[WORK INSTRUCTION]:
In the records below, find the line holding "- Added lxml dependency to pyproject.toml" and the line holding "## TICK Protocol Feedback". Set down both, with every line between them, exactly.

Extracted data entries
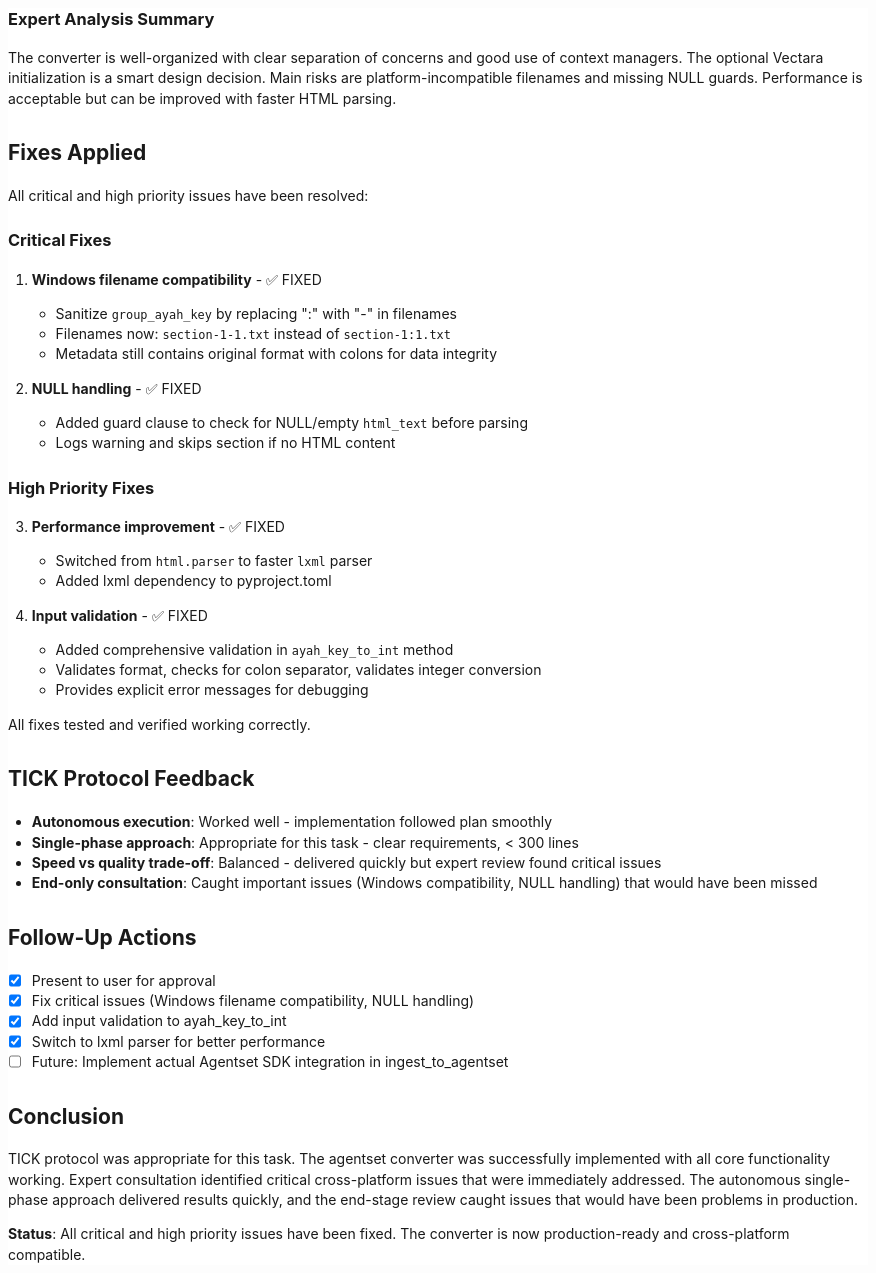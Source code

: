 ### Expert Analysis Summary
The converter is well-organized with clear separation of concerns and good use of context managers. The optional Vectara initialization is a smart design decision. Main risks are platform-incompatible filenames and missing NULL guards. Performance is acceptable but can be improved with faster HTML parsing.

## Fixes Applied

All critical and high priority issues have been resolved:

### Critical Fixes
1. **Windows filename compatibility** - ✅ FIXED
   - Sanitize `group_ayah_key` by replacing ":" with "-" in filenames
   - Filenames now: `section-1-1.txt` instead of `section-1:1.txt`
   - Metadata still contains original format with colons for data integrity

2. **NULL handling** - ✅ FIXED
   - Added guard clause to check for NULL/empty `html_text` before parsing
   - Logs warning and skips section if no HTML content

### High Priority Fixes
3. **Performance improvement** - ✅ FIXED
   - Switched from `html.parser` to faster `lxml` parser
   - Added lxml dependency to pyproject.toml

4. **Input validation** - ✅ FIXED
   - Added comprehensive validation in `ayah_key_to_int` method
   - Validates format, checks for colon separator, validates integer conversion
   - Provides explicit error messages for debugging

All fixes tested and verified working correctly.

## TICK Protocol Feedback
- **Autonomous execution**: Worked well - implementation followed plan smoothly
- **Single-phase approach**: Appropriate for this task - clear requirements, < 300 lines
- **Speed vs quality trade-off**: Balanced - delivered quickly but expert review found critical issues
- **End-only consultation**: Caught important issues (Windows compatibility, NULL handling) that would have been missed

## Follow-Up Actions
- [x] Present to user for approval
- [x] Fix critical issues (Windows filename compatibility, NULL handling)
- [x] Add input validation to ayah_key_to_int
- [x] Switch to lxml parser for better performance
- [ ] Future: Implement actual Agentset SDK integration in ingest_to_agentset

## Conclusion
TICK protocol was appropriate for this task. The agentset converter was successfully implemented with all core functionality working. Expert consultation identified critical cross-platform issues that were immediately addressed. The autonomous single-phase approach delivered results quickly, and the end-stage review caught issues that would have been problems in production.

**Status**: All critical and high priority issues have been fixed. The converter is now production-ready and cross-platform compatible.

[TASK ANSWER]:
   - Added lxml dependency to pyproject.toml

4. **Input validation** - ✅ FIXED
   - Added comprehensive validation in `ayah_key_to_int` method
   - Validates format, checks for colon separator, validates integer conversion
   - Provides explicit error messages for debugging

All fixes tested and verified working correctly.

## TICK Protocol Feedback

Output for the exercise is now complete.